Speaking in the House of Commons today (Wednesday, 22 October), Ian Pearson, the Minister of State and Treasury Economic Secretary, expected other banks to follow the Royal Bank of Scotland (RBS), the Halifax Bank of Scotland (HBOS) and Lloyds TSB, which he said had committed to "maintain the availability and active marketing of competitively priced lending to SMEs at a level at least equivalent to that of 2007".
Mr Pearson said that the Chancellor of the Exchequer, Alistair Darling and new Secretary of State for Business, Enterprise and Regulatory Reform, Peter Mandelson, would meet with the re-capitalised banks and building societies to "discuss these issues and what small businesses can expect from them".
The statement follows a meeting of the Commons Business Select Committee in which Lord Mandelson told MPs that the banks had a responsibility to lend to small businesses at 2007 levels.
Recently, the FPB revealed that more of its members are experiencing greater difficulties accessing finance from their banks, in addition to having loan and overdraft rates increased.

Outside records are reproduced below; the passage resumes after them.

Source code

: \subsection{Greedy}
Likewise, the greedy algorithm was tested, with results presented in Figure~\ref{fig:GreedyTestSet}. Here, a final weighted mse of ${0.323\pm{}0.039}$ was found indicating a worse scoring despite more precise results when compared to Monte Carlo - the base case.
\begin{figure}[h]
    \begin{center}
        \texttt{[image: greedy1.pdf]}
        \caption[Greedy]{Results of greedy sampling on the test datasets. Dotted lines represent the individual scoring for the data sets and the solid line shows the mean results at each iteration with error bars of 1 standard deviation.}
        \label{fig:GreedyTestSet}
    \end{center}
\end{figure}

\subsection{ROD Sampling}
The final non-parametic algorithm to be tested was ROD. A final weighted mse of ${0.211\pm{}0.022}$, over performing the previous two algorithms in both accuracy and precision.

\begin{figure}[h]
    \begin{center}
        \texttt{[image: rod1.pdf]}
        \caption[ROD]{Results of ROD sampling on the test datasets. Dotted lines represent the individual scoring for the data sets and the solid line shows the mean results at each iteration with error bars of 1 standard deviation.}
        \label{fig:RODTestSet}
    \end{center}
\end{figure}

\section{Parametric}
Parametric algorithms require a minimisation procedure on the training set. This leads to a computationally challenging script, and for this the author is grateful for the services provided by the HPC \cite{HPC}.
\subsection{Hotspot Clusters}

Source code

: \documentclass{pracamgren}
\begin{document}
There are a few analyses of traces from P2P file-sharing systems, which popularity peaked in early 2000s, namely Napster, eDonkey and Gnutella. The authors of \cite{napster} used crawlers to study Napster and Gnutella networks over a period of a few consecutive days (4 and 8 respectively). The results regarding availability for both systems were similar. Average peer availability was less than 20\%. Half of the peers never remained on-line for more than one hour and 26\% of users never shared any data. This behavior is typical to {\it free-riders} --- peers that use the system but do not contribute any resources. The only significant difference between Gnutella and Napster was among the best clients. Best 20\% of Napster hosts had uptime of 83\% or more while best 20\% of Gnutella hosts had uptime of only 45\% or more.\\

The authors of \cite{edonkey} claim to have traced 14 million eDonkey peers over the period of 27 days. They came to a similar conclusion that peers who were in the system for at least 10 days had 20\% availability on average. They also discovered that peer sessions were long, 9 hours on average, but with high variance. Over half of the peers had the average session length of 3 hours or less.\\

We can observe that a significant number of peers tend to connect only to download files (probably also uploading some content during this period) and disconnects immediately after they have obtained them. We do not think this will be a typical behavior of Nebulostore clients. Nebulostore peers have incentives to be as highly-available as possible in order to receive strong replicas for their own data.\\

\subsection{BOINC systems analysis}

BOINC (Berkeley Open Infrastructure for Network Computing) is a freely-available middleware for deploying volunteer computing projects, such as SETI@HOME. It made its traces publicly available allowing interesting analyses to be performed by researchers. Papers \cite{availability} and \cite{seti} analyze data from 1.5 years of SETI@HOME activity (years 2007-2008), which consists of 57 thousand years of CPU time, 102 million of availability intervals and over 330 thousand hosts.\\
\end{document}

Mr Orford reported this to Lord Mandelson and the Parliamentary Under Secretary of State for Business, Enterprise and Regulatory Reform, Baroness Shriti Vadera, at a meeting of the Government's Small Business Forum on Thursday, 16 October.
"If anything could come from these meetings, I would like to see the banks being more flexible and more understanding when it comes to considering withdrawing or reducing overdraft facilities," said FPB member Mark Esslemont of Esslemonts, a clothing and accessories shop in Aberdeen. "Every company, be it a sole-trader or a multi-national, needs access to finance in order to survive. I hope these meetings over the coming days produce something that is useful to small businesses."
Another member of the FPB, Stig Andersen, of Stonehenge Ales, Salisbury, has experienced a range of issues with banks.
"I find it appalling that I am charged to set up an account or do anything these days. Cheques and online banking are another problem. It seems to take days for anything to get paid in," he said. "I am a small business owner and having that money paid into my account instantly or as soon as possible would be a major help, especially in the current economic downturn.
He added: "What would really help right now is having regular access to my bank manager, and in my case with one of my banks it would be nice to know the name of my business banking manager."
The FPB has produced a guide to surviving the credit crunch. Small businesses can find information on alternative sources of funding, such as asset-based finance and invoice financing, as well as advice on credit management. It is available from the FPB by calling 0845 130 1722. In addition, ‘health checks' that the Government has promised will be provided by Business Links across the UK.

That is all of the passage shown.